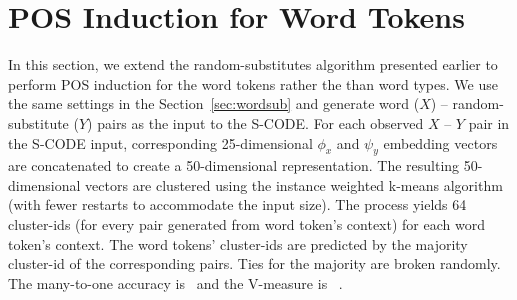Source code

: \section{POS Induction for Word Tokens}
\label{sec:tokens}

In this section, we extend the random-substitutes algorithm presented
earlier to perform POS induction for the word tokens rather the than
word types.  We use the same settings in the Section~\ref{sec:wordsub}
and generate word ($X$) -- random-substitute ($Y$) pairs as the input
to the S-CODE.  For each observed $X$ -- $Y$ pair in the S-CODE input,
corresponding 25-dimensional $\phi_x$ and $\psi_y$ embedding vectors
are concatenated to create a 50-dimensional representation.  The
resulting 50-dimensional vectors are clustered using the instance
weighted k-means algorithm (with fewer restarts to accommodate the
input size).  The process yields 64 cluster-ids (for every pair
generated from word token's context) for each word token's context.
The word tokens' cluster-ids are predicted by the majority cluster-id
of the corresponding pairs.  Ties for the majority are broken
randomly.  The many-to-one accuracy is \wsxymto\ and the V-measure is
\wsxyvm\ .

▶ _GOAL OF THE EXERCISE_
For the word "input", count the lines of the data that contain it and give only the count.

▶ _EXERCISE RESPONSE_
3